The Incident Responder Enhancement Endorsement is designed to reimburse costs such as canceled vacations, child or elder care expenses, and corporate safety-related expenditures that may arise while response teams are managing breach incidents.
The coverage also includes crisis counseling services. These benefits are offered outside the limits of liability and carry no retention.
Rich Sheridan (pictured above), chief claims officer at Berkley Cyber Risk Solutions, said the endorsement was developed after the company’s claims team identified stressors experienced by employees responding to cyber incidents.
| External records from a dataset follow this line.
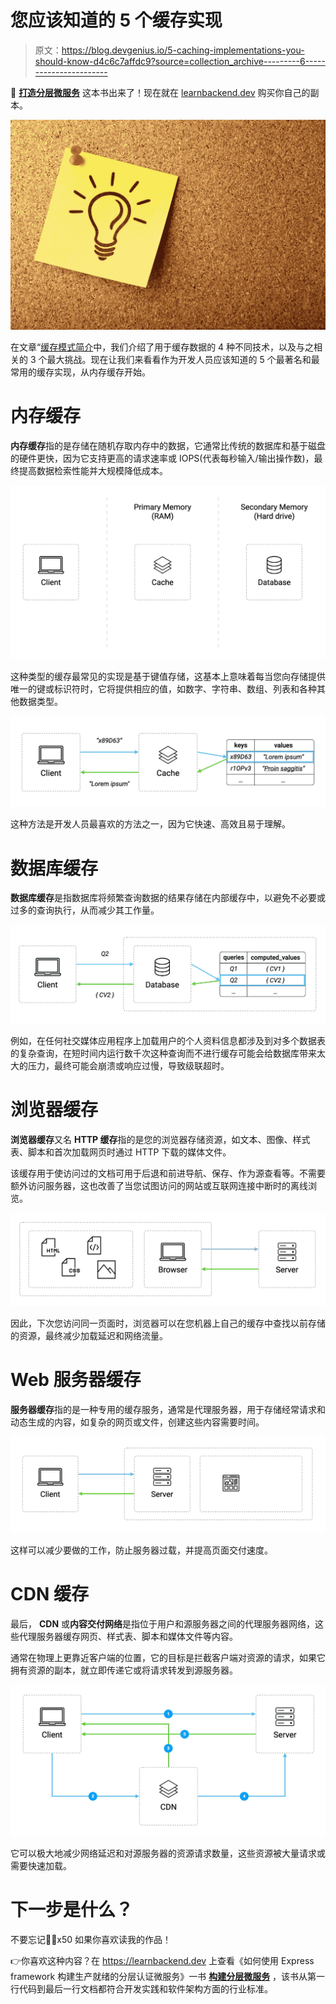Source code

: # 您应该知道的 5 个缓存实现

> 原文：<https://blog.devgenius.io/5-caching-implementations-you-should-know-d4c6c7affdc9?source=collection_archive---------6----------------------->

🚀 [**打造分层微服务**](https://learnbackend.dev/books/build-layered-microservices) 这本书出来了！现在就在 [learnbackend.dev](https://learnbackend.dev/books/build-layered-microservices) 购买你自己的副本。

![](img/be00e8886d6cd75df81338fb9fe1c9bd.png)

在文章“[缓存模式简介](https://medium.com/@rldsn/an-introduction-to-caching-patterns-839111a4a150)中，我们介绍了用于缓存数据的 4 种不同技术，以及与之相关的 3 个最大挑战。现在让我们来看看作为开发人员应该知道的 5 个最著名和最常用的缓存实现，从内存缓存开始。

# 内存缓存

**内存缓存**指的是存储在随机存取内存中的数据，它通常比传统的数据库和基于磁盘的硬件更快，因为它支持更高的请求速率或 IOPS(代表每秒输入/输出操作数)，最终提高数据检索性能并大规模降低成本。

![](img/ab8f70f103e5ef80921bdd9ae1724ed8.png)

这种类型的缓存最常见的实现是基于键值存储，这基本上意味着每当您向存储提供唯一的键或标识符时，它将提供相应的值，如数字、字符串、数组、列表和各种其他数据类型。

![](img/d0dc3d58e42f7f09d78d4d1812e7f1ac.png)

这种方法是开发人员最喜欢的方法之一，因为它快速、高效且易于理解。

# 数据库缓存

**数据库缓存**是指数据库将频繁查询数据的结果存储在内部缓存中，以避免不必要或过多的查询执行，从而减少其工作量。

![](img/ca0c56a32510f998f66e03cb134534a5.png)

例如，在任何社交媒体应用程序上加载用户的个人资料信息都涉及到对多个数据表的复杂查询，在短时间内运行数千次这种查询而不进行缓存可能会给数据库带来太大的压力，最终可能会崩溃或响应过慢，导致级联超时。

# 浏览器缓存

**浏览器缓存**又名 **HTTP 缓存**指的是您的浏览器存储资源，如文本、图像、样式表、脚本和首次加载网页时通过 HTTP 下载的媒体文件。

该缓存用于使访问过的文档可用于后退和前进导航、保存、作为源查看等。不需要额外访问服务器，这也改善了当您试图访问的网站或互联网连接中断时的离线浏览。

![](img/5c0550d99618c91c43a92ed8c1a68568.png)

因此，下次您访问同一页面时，浏览器可以在您机器上自己的缓存中查找以前存储的资源，最终减少加载延迟和网络流量。

# Web 服务器缓存

**服务器缓存**指的是一种专用的缓存服务，通常是代理服务器，用于存储经常请求和动态生成的内容，如复杂的网页或文件，创建这些内容需要时间。

![](img/36170e1dd40cc95ccc165bdb9dcd84eb.png)

这样可以减少要做的工作，防止服务器过载，并提高页面交付速度。

# CDN 缓存

最后， **CDN** 或**内容交付网络**是指位于用户和源服务器之间的代理服务器网络，这些代理服务器缓存网页、样式表、脚本和媒体文件等内容。

通常在物理上更靠近客户端的位置，它的目标是拦截客户端对资源的请求，如果它拥有资源的副本，就立即传递它或将请求转发到源服务器。

![](img/b068cfcdad1236f48ae301b722d6d3c7.png)

它可以极大地减少网络延迟和对源服务器的资源请求数量，这些资源被大量请求或需要快速加载。

# 下一步是什么？

不要忘记👏🏻x50 如果你喜欢读我的作品！

👉你喜欢这种内容？在 https://learnbackend.dev 上查看《如何使用 Express framework 构建生产就绪的分层认证微服务》一书 [**构建分层微服务**](https://learnbackend.dev/books/build-layered-microservices) ，该书从第一行代码到最后一行文档都符合开发实践和软件架构方面的行业标准。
“The financial burdens faced by employees on the front lines of breach events can inhibit their ability to address the crisis without distraction,” Sheridan said.
The new endorsement builds on Berkley’s broader activity in the cyber insurance space, including its support for expanding access to cyber protection among small businesses.
Earlier this year, Berkley Re Solutions partnered with insurtech managing general agent Coterie Insurance to offer cyber coverage through Coterie’s platform. The offering provides smaller enterprises with tools such as incident response, forensic services, and preventative cybersecurity guidance.
In addition to direct coverage offerings, Berkley Re has developed infrastructure to support program administrators and managing general agents through its Turnkey Solutions division. This platform supplies reinsured solutions across multiple lines, including cyber, and is geared toward emerging distribution models such as insurtechs and niche MGAs.
The rollout of new cyber coverages by insurers like Berkley also comes amid growing concern over emerging risks associated with artificial intelligence. The use of AI in cyberattacks – including AI-generated malware, automated phishing, and deepfake technology – has expanded the threat landscape.
As the cyber insurance sector matures, some risk experts are also exploring broader financial mechanisms to manage risk. The Geneva Association has pointed to instruments like cyber catastrophe bonds as a way to transfer large-scale risk into capital markets.
These alternative risk transfer vehicles, still in early stages of adoption, could provide additional capacity for covering systemic cyber events that exceed the risk appetite of traditional insurance carriers.